Uno -y otros muchos con uno--, en su desesperado afán por huir de seguir escribiendo de ‘lo único', se refugia hoy en el turismo, aprovechando lo de Fitur. Y es que, claro, la situación de nuestra principal, a veces parece que casi única, industria nacional, también ha quedado en segundo plano merced a la surrealista -cada día, pásmense, más- situación que se vive en Cataluña, hoy motor y corazón de las Españas. Bueno, al turismo: que ya tenemos ¡ochenta y dos millones! de visitantes anuales, casi dos por cada habitante autóctono, y el Gobierno, claro, saca pecho. Algo tendremos, dicen, para que tantos vengan y repitan. Y crezcan. Es verdad, piensa uno: pero...
Pero no estoy seguro de que el hecho de que hayamos batido nuestro récord de visitantes sea algo de lo que Ejecutivo pueda enorgullecerse tanto, tanto, que lo presente como casi su único activo. No quisiera ser quien eche agua al incendio del orgullo patrio por ser este país tan atractivo, que lo es, y basta para comprobarlo darse una vuelta por foráneas tierras. Lo que ocurre es que no estoy seguro de que un crecimiento cuantitativo, masivo, deba tapar la necesidad de procurar una sostenibilidad y una calidad creciente en los servicios que presta a quienes vienen a esta nación de, valga la redundancia, servicios. Yo no quiero turismo de borrachera, que afortunadamente es una minoría.
Máxime cuando el récord tiene algo que ver con lo coyuntural. España es un país básicamente seguro -que lo dicen Zoido y las estadísticas--, soleado -récord en calor en 2016/17--, lleno de bares y de fiesta. Beber es barato, demasiado barato para nuestros jóvenes, que también lo dicen las estadísticas. Y el cachondeo está instalado en muchas calles del territorio nacional, sin que por ello quiera caer en tópicos. Por eso, países que no son tan seguros ni tan cachondos, básicamente porque han sido víctimas de ataques yihadistas o han caído bajo el yugo de los fundamentalismos, o donde los profesionales de la hostelería no lo son tanto, han dejado a España pista libre hacia el podio y la medalla de oro (todavía de plata, que Francia pedalea delante). Un cambio en esas condiciones, o las consecuencias del Brexit, a alguna maniobra del Kremlin, qué sé yo, podría bajar esa cifra de ¡82! millones de turistas que por acá llegaron.
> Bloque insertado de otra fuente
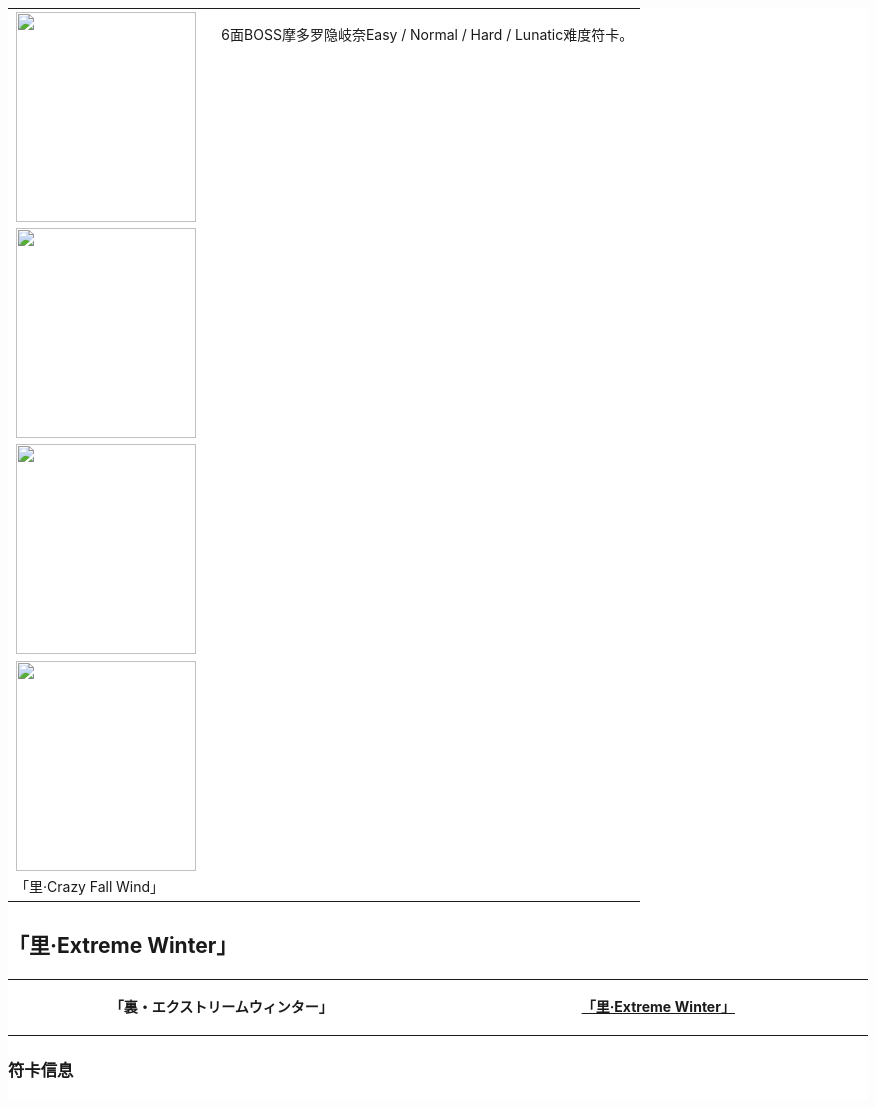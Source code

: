 <table>

<tbody><tr>
<td><div class="noclear thumb tleft" style="width: 192px;">
<div class="thumbinner">
<div style="margin: 1px; width: 182px">
<div class="thumbimage"><a href="./文件-「里·Crazy_Fall_Wind」（天空璋）-1.jpg.md" class="image"><img alt="" src="https://upload.thwiki.cc/thumb/3/3b/%E3%80%8C%E9%87%8C%C2%B7Crazy_Fall_Wind%E3%80%8D%EF%BC%88%E5%A4%A9%E7%A9%BA%E7%92%8B%EF%BC%89-1.jpg/180px-%E3%80%8C%E9%87%8C%C2%B7Crazy_Fall_Wind%E3%80%8D%EF%BC%88%E5%A4%A9%E7%A9%BA%E7%92%8B%EF%BC%89-1.jpg" decoding="async" loading="lazy" width="180" height="210" srcset="https://upload.thwiki.cc/thumb/3/3b/%E3%80%8C%E9%87%8C%C2%B7Crazy_Fall_Wind%E3%80%8D%EF%BC%88%E5%A4%A9%E7%A9%BA%E7%92%8B%EF%BC%89-1.jpg/270px-%E3%80%8C%E9%87%8C%C2%B7Crazy_Fall_Wind%E3%80%8D%EF%BC%88%E5%A4%A9%E7%A9%BA%E7%92%8B%EF%BC%89-1.jpg 1.5x, https://upload.thwiki.cc/thumb/3/3b/%E3%80%8C%E9%87%8C%C2%B7Crazy_Fall_Wind%E3%80%8D%EF%BC%88%E5%A4%A9%E7%A9%BA%E7%92%8B%EF%BC%89-1.jpg/360px-%E3%80%8C%E9%87%8C%C2%B7Crazy_Fall_Wind%E3%80%8D%EF%BC%88%E5%A4%A9%E7%A9%BA%E7%92%8B%EF%BC%89-1.jpg 2x" data-file-width="384" data-file-height="448"></a>
</div>
</div><div style="margin: 1px; width: 182px">
<div class="thumbimage"><a href="./文件-「里·Crazy_Fall_Wind」（天空璋）-2.jpg.md" class="image"><img alt="" src="https://upload.thwiki.cc/thumb/4/4a/%E3%80%8C%E9%87%8C%C2%B7Crazy_Fall_Wind%E3%80%8D%EF%BC%88%E5%A4%A9%E7%A9%BA%E7%92%8B%EF%BC%89-2.jpg/180px-%E3%80%8C%E9%87%8C%C2%B7Crazy_Fall_Wind%E3%80%8D%EF%BC%88%E5%A4%A9%E7%A9%BA%E7%92%8B%EF%BC%89-2.jpg" decoding="async" loading="lazy" width="180" height="210" srcset="https://upload.thwiki.cc/thumb/4/4a/%E3%80%8C%E9%87%8C%C2%B7Crazy_Fall_Wind%E3%80%8D%EF%BC%88%E5%A4%A9%E7%A9%BA%E7%92%8B%EF%BC%89-2.jpg/270px-%E3%80%8C%E9%87%8C%C2%B7Crazy_Fall_Wind%E3%80%8D%EF%BC%88%E5%A4%A9%E7%A9%BA%E7%92%8B%EF%BC%89-2.jpg 1.5x, https://upload.thwiki.cc/thumb/4/4a/%E3%80%8C%E9%87%8C%C2%B7Crazy_Fall_Wind%E3%80%8D%EF%BC%88%E5%A4%A9%E7%A9%BA%E7%92%8B%EF%BC%89-2.jpg/360px-%E3%80%8C%E9%87%8C%C2%B7Crazy_Fall_Wind%E3%80%8D%EF%BC%88%E5%A4%A9%E7%A9%BA%E7%92%8B%EF%BC%89-2.jpg 2x" data-file-width="384" data-file-height="448"></a>
</div>
</div><div style="margin: 1px; width: 182px">
<div class="thumbimage"><a href="./文件-「里·Crazy_Fall_Wind」（天空璋）-3.jpg.md" class="image"><img alt="" src="https://upload.thwiki.cc/thumb/d/dc/%E3%80%8C%E9%87%8C%C2%B7Crazy_Fall_Wind%E3%80%8D%EF%BC%88%E5%A4%A9%E7%A9%BA%E7%92%8B%EF%BC%89-3.jpg/180px-%E3%80%8C%E9%87%8C%C2%B7Crazy_Fall_Wind%E3%80%8D%EF%BC%88%E5%A4%A9%E7%A9%BA%E7%92%8B%EF%BC%89-3.jpg" decoding="async" loading="lazy" width="180" height="210" srcset="https://upload.thwiki.cc/thumb/d/dc/%E3%80%8C%E9%87%8C%C2%B7Crazy_Fall_Wind%E3%80%8D%EF%BC%88%E5%A4%A9%E7%A9%BA%E7%92%8B%EF%BC%89-3.jpg/270px-%E3%80%8C%E9%87%8C%C2%B7Crazy_Fall_Wind%E3%80%8D%EF%BC%88%E5%A4%A9%E7%A9%BA%E7%92%8B%EF%BC%89-3.jpg 1.5x, https://upload.thwiki.cc/thumb/d/dc/%E3%80%8C%E9%87%8C%C2%B7Crazy_Fall_Wind%E3%80%8D%EF%BC%88%E5%A4%A9%E7%A9%BA%E7%92%8B%EF%BC%89-3.jpg/360px-%E3%80%8C%E9%87%8C%C2%B7Crazy_Fall_Wind%E3%80%8D%EF%BC%88%E5%A4%A9%E7%A9%BA%E7%92%8B%EF%BC%89-3.jpg 2x" data-file-width="384" data-file-height="448"></a>
</div>
</div><div style="margin: 1px; width: 182px">
<div class="thumbimage"><a href="./文件-「里·Crazy_Fall_Wind」（天空璋）-4.jpg.md" class="image"><img alt="" src="https://upload.thwiki.cc/thumb/3/31/%E3%80%8C%E9%87%8C%C2%B7Crazy_Fall_Wind%E3%80%8D%EF%BC%88%E5%A4%A9%E7%A9%BA%E7%92%8B%EF%BC%89-4.jpg/180px-%E3%80%8C%E9%87%8C%C2%B7Crazy_Fall_Wind%E3%80%8D%EF%BC%88%E5%A4%A9%E7%A9%BA%E7%92%8B%EF%BC%89-4.jpg" decoding="async" loading="lazy" width="180" height="210" srcset="https://upload.thwiki.cc/thumb/3/31/%E3%80%8C%E9%87%8C%C2%B7Crazy_Fall_Wind%E3%80%8D%EF%BC%88%E5%A4%A9%E7%A9%BA%E7%92%8B%EF%BC%89-4.jpg/270px-%E3%80%8C%E9%87%8C%C2%B7Crazy_Fall_Wind%E3%80%8D%EF%BC%88%E5%A4%A9%E7%A9%BA%E7%92%8B%EF%BC%89-4.jpg 1.5x, https://upload.thwiki.cc/thumb/3/31/%E3%80%8C%E9%87%8C%C2%B7Crazy_Fall_Wind%E3%80%8D%EF%BC%88%E5%A4%A9%E7%A9%BA%E7%92%8B%EF%BC%89-4.jpg/360px-%E3%80%8C%E9%87%8C%C2%B7Crazy_Fall_Wind%E3%80%8D%EF%BC%88%E5%A4%A9%E7%A9%BA%E7%92%8B%EF%BC%89-4.jpg 2x" data-file-width="384" data-file-height="448"></a>
</div>
</div><div class="thumbcaption" style="clear: left; text-align: left;">「里·Crazy Fall Wind」
</div>
</div>
</div>
</td>
<td>
<p>6面BOSS摩多罗隐岐奈Easy / Normal / Hard / Lunatic难度符卡。
</p><p><br>
</p>
</td></tr></tbody></table>



## 「里·Extreme Winter」

<table>


<tbody><tr>
<th class="jah1" width="50%" lang="ja" style="border-right:none; padding-left:1em;">
<p>「裏・エクストリームウィンター」
</p>
</th>
<th style="border-left:none; padding-left:1em;">
</th>
<th class="zhh1" width="50%">
<p><a href="./里·Extreme_Winter.md" title="里·Extreme Winter" unred="">「里·Extreme Winter」</a>
</p>
</th></tr></tbody></table>


### 符卡信息

<table>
No veo esa constatación en los pasillos de Fitur, ni en el entusiasmo con el que los presidentes autonómicos han llegado a Madrid para ‘vender' su stand -esto es elogio de terruño y menosprecio de lo nacional--. Veo, sí, el orgullo gubernamental, predicando este logro cuando se registran -y no digo yo que sea exclusivamente culpa del Gobierno- bastantes fracasos en otro orden. Ya sabe usted a qué me refiero: hay una manía disgregadora en muchas partes de nuestro territorio, y no me refiero solamente a Lo Único, que allí, en Unicolandia, no se pretende hacer cooficial al bable ni se quiere considerar la fabla aragonesa tan importante como el castellano.
El turismo, tan fundamental para configurar nuestro PIB y nuestras estadísticas de mejora de empleo, va muy bien. Pero no me parece de recibió distraer a los ciudadanos con esta obviedad, obviando -vuelva a valer el mal juego de palabras- todo lo demás. Incluyendo los juicios por corrupción, que vienen imparables. Viva Fitur y lo que representa, pero ya digo: ¿qué hay de lo mío, de lo nuestro, de lo de la esa cosa, tan nacional, llamada ciudadanía?